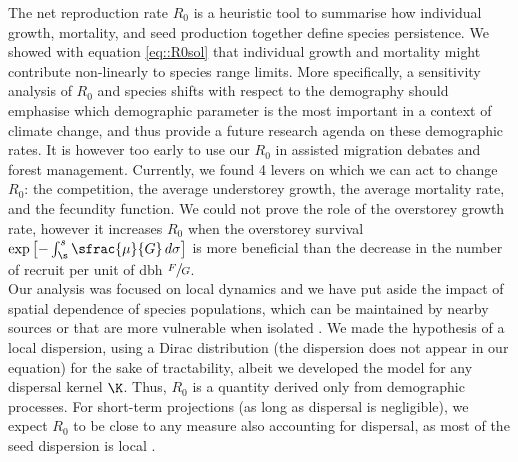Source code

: The net reproduction rate $ R_0 $ is a heuristic tool to summarise how
individual growth, mortality, and seed production together define species
persistence. We showed with equation \eqref{eq::R0sol} that individual growth
and mortality might contribute non-linearly to species range limits. More
specifically, a sensitivity analysis of $ R_0 $ and species shifts with
respect to the demography should emphasise which demographic parameter is the
most important in a context of climate change, and thus provide a future research agenda on these demographic rates.
It is however too early to use our $ R_0 $ in assisted migration debates and forest management.
Currently, we found 4 levers on which we can act to change $ R_0 $: the
competition, the average understorey growth, the average mortality rate, and
the fecundity function. We could not prove the role of the overstorey growth rate, however it increases $ R_0 $ when the overstorey survival $ \exp \left[ -\int_{\s}^{s} \sfrac{\mu}{G} \, d \sigma \right] $ is more beneficial than the decrease in the number of recruit per unit of dbh $ \sfrac{F}{G} $. \\


Our analysis was focused on local dynamics and we have put aside the impact of
spatial dependence of species populations, which can be maintained by nearby
sources or that are more vulnerable when isolated \citep{Pulliam2000}. We made
the hypothesis of a local dispersion, using a Dirac distribution (\ie the
dispersion does not appear in our equation) for the sake of tractability,
albeit we developed the model for any dispersal kernel $ \K $. Thus, $ R_0 $ is a quantity derived only from demographic processes. For short-term projections (\ie as long as dispersal is negligible), we expect $ R_0 $ to be close to any measure also accounting for dispersal, as most of the seed dispersion is local \citep{Nathan2000}.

* ACTIVITY
Could you set down, exactly as written, the lines above between the one holding "respect to the" and the one holding "most important in", inclusive, and nothing more?

* YOUR RESPONSE
respect to the demography should emphasise which demographic parameter is the
most important in a context of climate change, and thus provide a future research agenda on these demographic rates.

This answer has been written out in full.